Problem: Out of the listing below, copy every line that carries the string "multimap".

Records shown:
__________
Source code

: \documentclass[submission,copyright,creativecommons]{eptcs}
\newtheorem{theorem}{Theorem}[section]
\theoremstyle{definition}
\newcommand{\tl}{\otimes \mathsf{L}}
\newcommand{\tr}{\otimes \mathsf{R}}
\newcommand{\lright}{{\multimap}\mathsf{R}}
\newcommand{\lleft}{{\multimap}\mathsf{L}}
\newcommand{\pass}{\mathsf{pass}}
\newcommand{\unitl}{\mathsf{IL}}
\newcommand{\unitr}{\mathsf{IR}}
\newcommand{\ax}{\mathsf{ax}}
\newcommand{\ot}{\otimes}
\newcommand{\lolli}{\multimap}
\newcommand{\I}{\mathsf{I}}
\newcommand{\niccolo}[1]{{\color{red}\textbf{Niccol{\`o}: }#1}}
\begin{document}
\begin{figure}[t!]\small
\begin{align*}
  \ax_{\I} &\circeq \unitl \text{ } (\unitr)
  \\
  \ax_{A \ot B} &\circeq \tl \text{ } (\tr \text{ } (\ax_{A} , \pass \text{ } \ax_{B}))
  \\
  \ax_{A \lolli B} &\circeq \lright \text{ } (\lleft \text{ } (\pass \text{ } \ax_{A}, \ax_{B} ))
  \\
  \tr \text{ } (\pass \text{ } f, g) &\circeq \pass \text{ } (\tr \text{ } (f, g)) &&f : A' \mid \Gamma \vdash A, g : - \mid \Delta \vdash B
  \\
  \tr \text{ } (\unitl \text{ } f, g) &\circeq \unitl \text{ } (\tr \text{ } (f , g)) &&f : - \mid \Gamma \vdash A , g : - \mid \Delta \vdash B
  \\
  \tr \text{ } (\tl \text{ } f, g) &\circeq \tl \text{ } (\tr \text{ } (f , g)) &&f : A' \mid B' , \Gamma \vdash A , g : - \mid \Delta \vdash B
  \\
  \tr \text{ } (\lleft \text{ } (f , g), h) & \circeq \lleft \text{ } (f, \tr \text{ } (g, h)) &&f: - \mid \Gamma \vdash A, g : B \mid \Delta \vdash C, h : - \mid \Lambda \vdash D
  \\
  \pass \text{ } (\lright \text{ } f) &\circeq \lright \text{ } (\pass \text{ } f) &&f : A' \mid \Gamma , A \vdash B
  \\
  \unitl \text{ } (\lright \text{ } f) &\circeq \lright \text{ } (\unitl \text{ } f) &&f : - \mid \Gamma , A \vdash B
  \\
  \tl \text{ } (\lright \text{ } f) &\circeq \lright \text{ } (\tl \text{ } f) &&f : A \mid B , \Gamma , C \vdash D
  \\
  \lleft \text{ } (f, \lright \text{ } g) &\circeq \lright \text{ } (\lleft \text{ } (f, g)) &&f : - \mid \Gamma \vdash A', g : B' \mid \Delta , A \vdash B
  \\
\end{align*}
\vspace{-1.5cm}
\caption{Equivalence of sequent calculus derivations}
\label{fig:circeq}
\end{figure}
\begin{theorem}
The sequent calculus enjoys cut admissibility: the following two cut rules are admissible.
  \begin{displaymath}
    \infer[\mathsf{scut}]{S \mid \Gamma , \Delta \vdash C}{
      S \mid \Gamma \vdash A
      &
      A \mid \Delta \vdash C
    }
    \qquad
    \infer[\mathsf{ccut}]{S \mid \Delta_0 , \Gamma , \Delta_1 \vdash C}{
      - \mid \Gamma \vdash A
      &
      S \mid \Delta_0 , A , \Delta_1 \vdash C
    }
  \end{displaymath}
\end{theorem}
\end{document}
__________
Result for this exercise:
\newcommand{\lright}{{\multimap}\mathsf{R}}
\newcommand{\lleft}{{\multimap}\mathsf{L}}
\newcommand{\lolli}{\multimap}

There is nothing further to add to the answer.